JoAnn Richardson hit the nail on the head with this comment:
This is Ebenezer AME Church on Bacton Hill Road in Frazer, PA. There is a cemetary on the property as well.
That’s correct. The church was built circa 1835 and is still barely standing today.
Apparently the oldest grave stones in the cemetery date back to the 1830s. An Eagle Scout named Matthew Nehring had been working on uncovering the gravestones. (Have no idea if his project is finished.) According to the photos it appears some of the dead buried here are soldiers and veterans. One gravestone is for a Joshua Johnson (Pvt., Co. K, 45th Reg., United States Colored Troops (USCT) (Civil War). I find this to be incredibly historically significant as the army began to organize African Americans into regimental units known as the United States Colored Troops (USCT) in 1863.

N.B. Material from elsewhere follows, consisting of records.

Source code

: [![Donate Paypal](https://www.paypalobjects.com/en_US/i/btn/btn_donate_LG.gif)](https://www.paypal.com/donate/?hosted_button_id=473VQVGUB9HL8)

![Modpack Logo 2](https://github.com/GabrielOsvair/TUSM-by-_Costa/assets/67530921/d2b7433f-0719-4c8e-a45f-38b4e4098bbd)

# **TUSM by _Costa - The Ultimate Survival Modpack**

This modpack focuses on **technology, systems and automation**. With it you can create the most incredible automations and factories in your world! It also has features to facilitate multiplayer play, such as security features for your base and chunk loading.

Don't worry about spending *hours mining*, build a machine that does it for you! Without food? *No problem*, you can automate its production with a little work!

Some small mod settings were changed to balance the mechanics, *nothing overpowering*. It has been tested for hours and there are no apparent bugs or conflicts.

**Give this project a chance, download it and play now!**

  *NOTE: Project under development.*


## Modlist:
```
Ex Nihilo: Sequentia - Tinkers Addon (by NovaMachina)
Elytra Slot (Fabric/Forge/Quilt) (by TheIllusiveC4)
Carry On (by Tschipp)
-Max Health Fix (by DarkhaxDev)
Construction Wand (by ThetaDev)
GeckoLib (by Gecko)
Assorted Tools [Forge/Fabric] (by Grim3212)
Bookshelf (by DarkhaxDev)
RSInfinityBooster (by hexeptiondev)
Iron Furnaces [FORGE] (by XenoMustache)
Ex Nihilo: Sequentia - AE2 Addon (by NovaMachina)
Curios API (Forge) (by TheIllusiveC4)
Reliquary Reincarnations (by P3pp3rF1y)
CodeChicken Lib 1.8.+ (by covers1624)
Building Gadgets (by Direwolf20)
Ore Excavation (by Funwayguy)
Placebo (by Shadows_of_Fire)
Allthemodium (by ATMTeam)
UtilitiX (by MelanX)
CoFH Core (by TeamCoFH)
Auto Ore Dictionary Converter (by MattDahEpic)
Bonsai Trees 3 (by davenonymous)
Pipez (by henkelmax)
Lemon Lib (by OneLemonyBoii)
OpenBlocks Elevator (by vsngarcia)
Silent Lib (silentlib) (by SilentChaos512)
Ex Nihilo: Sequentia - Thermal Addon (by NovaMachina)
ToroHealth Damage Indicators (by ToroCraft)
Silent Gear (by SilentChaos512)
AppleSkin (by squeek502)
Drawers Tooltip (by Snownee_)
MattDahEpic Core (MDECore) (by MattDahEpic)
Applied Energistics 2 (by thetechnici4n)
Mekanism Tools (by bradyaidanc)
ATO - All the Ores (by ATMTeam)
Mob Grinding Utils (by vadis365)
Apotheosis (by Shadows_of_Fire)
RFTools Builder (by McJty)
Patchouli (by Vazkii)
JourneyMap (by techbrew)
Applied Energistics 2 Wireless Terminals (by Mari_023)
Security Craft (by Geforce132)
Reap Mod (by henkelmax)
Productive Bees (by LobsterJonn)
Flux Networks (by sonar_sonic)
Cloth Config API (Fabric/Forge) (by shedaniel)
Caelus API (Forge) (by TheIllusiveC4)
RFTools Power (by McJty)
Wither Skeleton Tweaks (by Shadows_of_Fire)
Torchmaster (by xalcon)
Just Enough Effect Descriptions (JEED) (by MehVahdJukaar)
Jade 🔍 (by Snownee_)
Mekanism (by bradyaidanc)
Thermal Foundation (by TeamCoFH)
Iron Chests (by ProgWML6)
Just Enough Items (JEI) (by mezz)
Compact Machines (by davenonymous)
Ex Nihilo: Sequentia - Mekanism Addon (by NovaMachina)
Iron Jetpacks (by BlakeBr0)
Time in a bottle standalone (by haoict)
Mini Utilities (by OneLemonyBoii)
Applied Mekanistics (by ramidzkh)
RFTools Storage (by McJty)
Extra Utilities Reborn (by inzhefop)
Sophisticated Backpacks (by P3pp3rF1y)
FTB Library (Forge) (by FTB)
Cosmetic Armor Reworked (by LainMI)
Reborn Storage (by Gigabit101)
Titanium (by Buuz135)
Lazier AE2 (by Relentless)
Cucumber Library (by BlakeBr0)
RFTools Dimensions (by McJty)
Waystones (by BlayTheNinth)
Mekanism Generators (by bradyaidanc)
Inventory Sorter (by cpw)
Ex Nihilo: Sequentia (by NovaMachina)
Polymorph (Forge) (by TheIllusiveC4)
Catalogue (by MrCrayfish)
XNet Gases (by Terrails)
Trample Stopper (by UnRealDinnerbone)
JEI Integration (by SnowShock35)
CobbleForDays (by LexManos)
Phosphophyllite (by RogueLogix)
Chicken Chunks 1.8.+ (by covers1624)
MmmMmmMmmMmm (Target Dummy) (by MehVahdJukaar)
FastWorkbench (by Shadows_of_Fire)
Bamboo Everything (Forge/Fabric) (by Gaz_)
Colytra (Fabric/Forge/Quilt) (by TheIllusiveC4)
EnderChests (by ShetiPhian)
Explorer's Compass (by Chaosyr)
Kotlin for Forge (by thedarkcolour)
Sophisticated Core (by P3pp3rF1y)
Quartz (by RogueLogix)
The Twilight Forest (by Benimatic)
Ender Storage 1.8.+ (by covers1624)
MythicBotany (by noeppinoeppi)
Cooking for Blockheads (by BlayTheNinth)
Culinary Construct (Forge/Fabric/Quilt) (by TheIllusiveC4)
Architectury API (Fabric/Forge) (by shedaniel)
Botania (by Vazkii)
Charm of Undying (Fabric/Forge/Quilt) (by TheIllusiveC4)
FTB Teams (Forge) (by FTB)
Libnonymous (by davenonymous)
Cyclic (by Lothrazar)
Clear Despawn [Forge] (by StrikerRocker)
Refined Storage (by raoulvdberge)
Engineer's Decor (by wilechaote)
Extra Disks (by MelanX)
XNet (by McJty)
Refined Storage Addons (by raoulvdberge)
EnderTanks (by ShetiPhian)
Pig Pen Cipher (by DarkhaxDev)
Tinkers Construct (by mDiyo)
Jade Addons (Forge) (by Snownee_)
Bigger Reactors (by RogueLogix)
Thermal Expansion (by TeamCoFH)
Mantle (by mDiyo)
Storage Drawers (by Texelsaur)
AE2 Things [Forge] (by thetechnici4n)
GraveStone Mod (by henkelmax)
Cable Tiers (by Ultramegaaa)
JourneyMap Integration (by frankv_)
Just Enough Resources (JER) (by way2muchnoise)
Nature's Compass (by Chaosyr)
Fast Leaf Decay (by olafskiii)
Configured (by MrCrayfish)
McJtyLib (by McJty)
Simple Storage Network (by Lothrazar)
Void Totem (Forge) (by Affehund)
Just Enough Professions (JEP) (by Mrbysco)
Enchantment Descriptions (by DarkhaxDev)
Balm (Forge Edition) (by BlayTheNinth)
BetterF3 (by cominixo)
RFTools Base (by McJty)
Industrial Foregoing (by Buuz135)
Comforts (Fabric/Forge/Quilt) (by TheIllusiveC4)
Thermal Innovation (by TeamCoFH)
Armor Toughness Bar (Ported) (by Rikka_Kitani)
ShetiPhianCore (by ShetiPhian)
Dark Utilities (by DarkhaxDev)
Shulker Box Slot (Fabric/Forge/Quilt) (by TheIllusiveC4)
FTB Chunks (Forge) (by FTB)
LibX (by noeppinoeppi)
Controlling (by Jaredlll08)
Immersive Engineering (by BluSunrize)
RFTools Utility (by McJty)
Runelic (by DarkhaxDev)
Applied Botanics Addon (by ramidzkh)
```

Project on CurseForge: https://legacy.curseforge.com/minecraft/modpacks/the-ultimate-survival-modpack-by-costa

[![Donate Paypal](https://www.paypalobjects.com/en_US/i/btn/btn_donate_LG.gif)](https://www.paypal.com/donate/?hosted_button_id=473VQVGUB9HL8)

According to the East Whiteland Historical Society (which I am not sure what they do because all I see are historic structures rotting in East Whiteland) this church used to serve as a “hub” of African American society in Frazer. So why isn’t any of it being protected?
The church was used through into the 20th century as per Patch and the information from East Whiteland, and now it is abandoned. So who owns the graveyard and the church? In Radnor, the Radnor Historical Society has been caring for the historically important and abandoned First Baptist Cemetery off Conestoga Road. They have gotten volunteers to help keep weeds in check and right upended grave stones. So why is it that East Whiteland always seems to be Johnny on the Spot for historical data yet all this stuff just rots?
I understand completely that you can’t save every old house or church, but wow, people including soldiers who fought and served are buried here. Show them some respect. Shame on East Whiteland for not trying to find avenues of preservation for this and other sites.
I think I am going to go back out there and photograph graves when the weather improves and the ground isn’t so soft from rain. But who owns the land? Is it truly abandoned?